The iconic Brandenburg gate

The iconic Brandenburg Gate

Berlin is a ‘haunted, ecstatic, volatile city’: so says Rory Maclean, in Berlin: Imagine a City. Its identity is based not on stability but on change. No other city has repeatedly been so powerful, and fallen so low. No other capital has been so hated, so feared, so loved. No other place has been so twisted and torn across five centuries of conflict, from religious wars to Cold War, at the hub of Europe’s ideological struggle. Berlin is a city that is forever in the process of becoming, never being, and so lives more powerfully in the imagination.’

I’ve just this evening returned from a six day visit to this amazing city, having read Maclean’s book in preparation for my trip. It’s no ordinary tourists’ guide, no street map trekking across town and noting historic sites, principal attractions, beautiful buildings, interesting facts. Rather it reads more like a novel as it weaves together portraits of 21 of its former inhabitants who shaped its various incarnations over five centuries; artists, leaders, thinkers, activists. Harrowing tales from the inside of atrocities sit side by side with evocative imaginings of lives lived behind glittering facades and forbidding walls, stark facts about divided loyalties and brutality beyond belief merge with heart-warming touches of human compassion and love, invention cohabiting with reality.

It gave me a tantalising glimpse into the background behind the seen and the unseen, the beautiful and the ugly, the conflicts and the peace. A little chaotic at times maybe, embellished history, creative reporting, but it didn’t matter; it brought everything to life in a most engaging way.

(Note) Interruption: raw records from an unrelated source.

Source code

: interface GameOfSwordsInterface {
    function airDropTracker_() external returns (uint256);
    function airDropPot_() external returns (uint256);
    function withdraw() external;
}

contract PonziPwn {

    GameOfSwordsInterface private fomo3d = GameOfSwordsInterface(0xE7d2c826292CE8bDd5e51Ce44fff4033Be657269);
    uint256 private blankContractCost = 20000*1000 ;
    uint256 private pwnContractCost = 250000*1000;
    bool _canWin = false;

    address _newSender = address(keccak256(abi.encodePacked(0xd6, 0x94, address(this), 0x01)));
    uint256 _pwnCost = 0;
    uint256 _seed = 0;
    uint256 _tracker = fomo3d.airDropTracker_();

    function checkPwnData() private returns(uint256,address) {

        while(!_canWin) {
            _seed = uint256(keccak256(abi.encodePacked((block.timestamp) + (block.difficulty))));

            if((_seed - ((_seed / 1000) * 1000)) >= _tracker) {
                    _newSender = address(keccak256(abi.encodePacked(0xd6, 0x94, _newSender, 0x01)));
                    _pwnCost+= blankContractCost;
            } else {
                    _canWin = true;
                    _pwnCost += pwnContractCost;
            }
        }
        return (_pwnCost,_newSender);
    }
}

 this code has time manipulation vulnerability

And for more present-day practicalities we had my son as personal guide – he loves the city which he has visited many times, he was living in Germany and travelled to Berlin within weeks of the Wall coming down, he studied there for his PhD, he revisited for the 25th anniversary of reunification of East and West, he writes about Berlin today.

So did real life 21st Century Berlin match up to the one conjured up through the lives and passions of those myth makers and historical figures? Indeed it did; more than. Yesterday really does echo along today’s alleyways and streets. There was a pervading sense that had I asked, ‘Where is the real Berlin?‘ the answer would have been, ‘Just walk down this street and turn right at 1933.

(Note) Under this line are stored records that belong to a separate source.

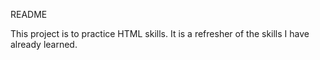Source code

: README

This project is to practice HTML skills. It is a refresher of the skills I have already learned.
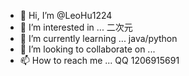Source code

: - 👋 Hi, I’m @LeoHu1224
- 👀 I’m interested in ... 二次元
- 🌱 I’m currently learning ... java/python
- 💞️ I’m looking to collaborate on ...
- 📫 How to reach me ... QQ 1206915691

<!---
LeoHu1224/LeoHu1224 is a ✨ special ✨ repository because its `README.md` (this file) appears on your GitHub profile.
You can click the Preview link to take a look at your changes.
--->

Films, exhibitions, museums, books, statues, monuments … the city abounds with vivid portrayals to give us an insight into Berlin’s dark history. Wandering its streets the imagination goes into overdrive.

‘So much of it has been lost or reinvented that the mind rushes to fill the vacuum, fleshing out the invisible, linking facts with fiction’ much as the book does. One can feel ‘its aching absences as much as its brazen presence: the sense of lives lived, dreams realised and evils executed with an intensity so shocking that they rent the air and shook its fabric.’

Naturally enough the most powerful messages relate to the Holocaust and the Berlin Wall. It was overwhelmingly sad to see the railway station where thousands of Jews were deported to the concentration camps with the numbers despatched each day (anything from 90 to 1780 plus) etched into the edge of the line, to stand beside a water sculpture dedicated to the huge numbers of Romani people similarly annihilated, or to see the individual names of the murdered set into monuments and Stumbling stones in the cobbles.

Stumbling stones in the pavement commemorating the Jews from that house who were deported and murdered

Stumbling stones in the pavement commemorate Jews who were deported from that house to concentration camps

And the horrors around the East/West divide are indelibly captured by plaques and pavers, monuments and memorials, even remaining sections of the Wall.

The remains of the Berlin Wall

The remains of the Berlin Wall

Memorial to those who were killed trying to get over the Berlin Wall

Memorial to those who were killed trying to get over the Berlin Wall

But as Maclean says, ‘In a courageous, humane and moving manner modern Germany is subjecting itself to national psychoanalysis‘ to deal with the memory of historical suffering. So many reminders must surely be some measure of their determination to learn from the lessons of the past.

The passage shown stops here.